I bought the linked a/c→d/c PSU 2nd hand. I did not look at the connector (assumed it was barrel) and just focused on power attributes. Then when I got home I noticed it has 4-pins. Luckily there is a diagram on the sticker, which says:
P1,2=+12v
P3,4=gnd
So I imagine P1 and P3 could supply 12v to a 12v device, and same for P2 with P4. Correct? I’m a bit surprised pins 3 and 4 are labeled ground and not negative. It’s a round connector, so I wonder if the outer ring is actually made to be negative. The a/c input is 3 pin (i.e. grounded).

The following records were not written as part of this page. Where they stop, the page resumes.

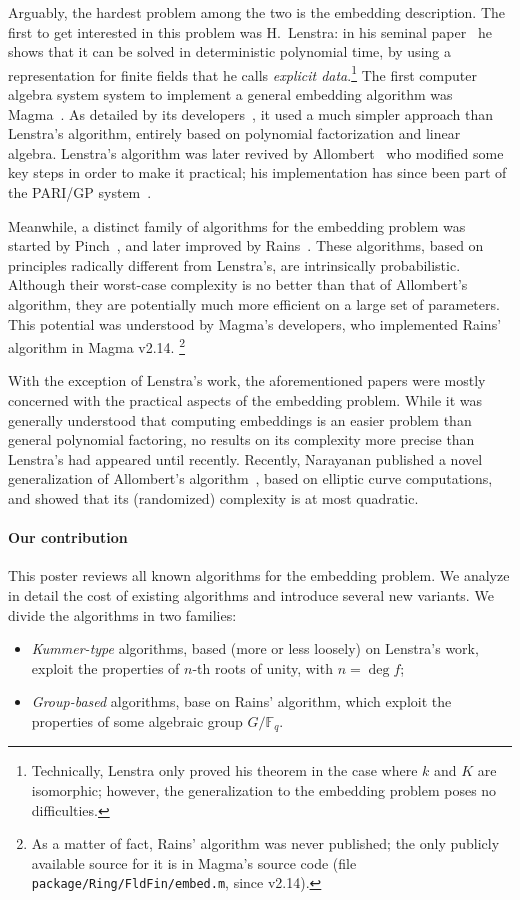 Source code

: \documentclass{article}
\def\F {\ensuremath{\mathbb{F}}}
\begin{document}
Arguably, the hardest problem among the two is the embedding
description. %
The first to get interested in this problem was H.~Lenstra: in his
seminal paper~\cite{LenstraJr91} he shows that it can be solved in
deterministic polynomial time, by using a representation for finite
fields that he calls \emph{explicit data}.\footnote{Technically,
  Lenstra only proved his theorem in the case where $k$ and $K$ are
  isomorphic; however, the generalization to the embedding problem
  poses no difficulties.} %
The first computer algebra system system to implement a general
embedding algorithm was Magma~\cite{MAGMA}. %
As detailed by its developers~\cite{bosma+cannon+steel97}, it used a
much simpler approach than Lenstra's algorithm, entirely based on
polynomial factorization and linear algebra. %
Lenstra's algorithm was later revived by
Allombert~\cite{Allombert02,Allombert02-rev} who modified some key
steps in order to make it practical; his implementation has since been
part of the PARI/GP system~\cite{Pari}.

Meanwhile, a distinct family of algorithms for the embedding problem
was started by Pinch~\cite{Pinch}, and later improved by
Rains~\cite{rains2008}. %
These algorithms, based on principles radically different from
Lenstra's, are intrinsically probabilistic. %
Although their worst-case complexity is no better than that of
Allombert's algorithm, they are potentially much more efficient on a
large set of parameters. %
This potential was understood by Magma's developers, who implemented
Rains' algorithm in Magma v2.14.%
\footnote{As a matter of fact, Rains' algorithm was never published;
  the only publicly available source for it is in Magma's source code
  (file \texttt{package/Ring/FldFin/embed.m}, since v2.14).}

With the exception of Lenstra's work, the aforementioned papers were
mostly concerned with the practical aspects of the embedding
problem. %
While it was generally understood that computing embeddings is an
easier problem than general polynomial factoring, no results on its
complexity more precise than Lenstra's had appeared until recently. %
Recently, Narayanan published a novel generalization of Allombert's
algorithm~\cite{narayanan2016fast}, based on elliptic curve
computations, and showed that its (randomized) complexity is at most
quadratic.

\paragraph{Our contribution}
This poster reviews all known algorithms for the embedding
problem. We analyze in detail the cost of existing algorithms and
introduce several new variants. %
We divide the algorithms in two families:
\begin{itemize}
\item \emph{Kummer-type} algorithms, based (more or less loosely) on
  Lenstra's work, exploit the properties of $n$-th roots of
  unity, with $n=\deg f$;
\item \emph{Group-based} algorithms, base on Rains' algorithm, which
  exploit the properties of some algebraic group $G/\F_q$.
\end{itemize}
\end{document}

I wonder if I am misunderstanding because I don’t get the point in 4 pins in this context. If the original appliance (LCD or whatever it is) needs two 12V supplies, why wouldn’t it simply be a 2 conductor barrel considering the appliance could internally wire two circuits in parallel?
I bought it to drive a device that needs a barrel. I’m not really happy to cut the connector off b/c I might one day end up with a 4-pin device, but I guess it’s not worthwhile to try to track down a 4-pin female tip locally to rig it up non-destructively.
To be clear, the appliance needs 12v 5A, which is how the 4-pin PSU is labeled. I hope it’s not a case where each of the 14v pins have 2.5A max.
5A max is certainly for the adapter, not the pins. Pins are an implementation detail, that sticker is telling you what the supply is capable of.
Also, check the power rating. 60W, 12V means a max 5A output.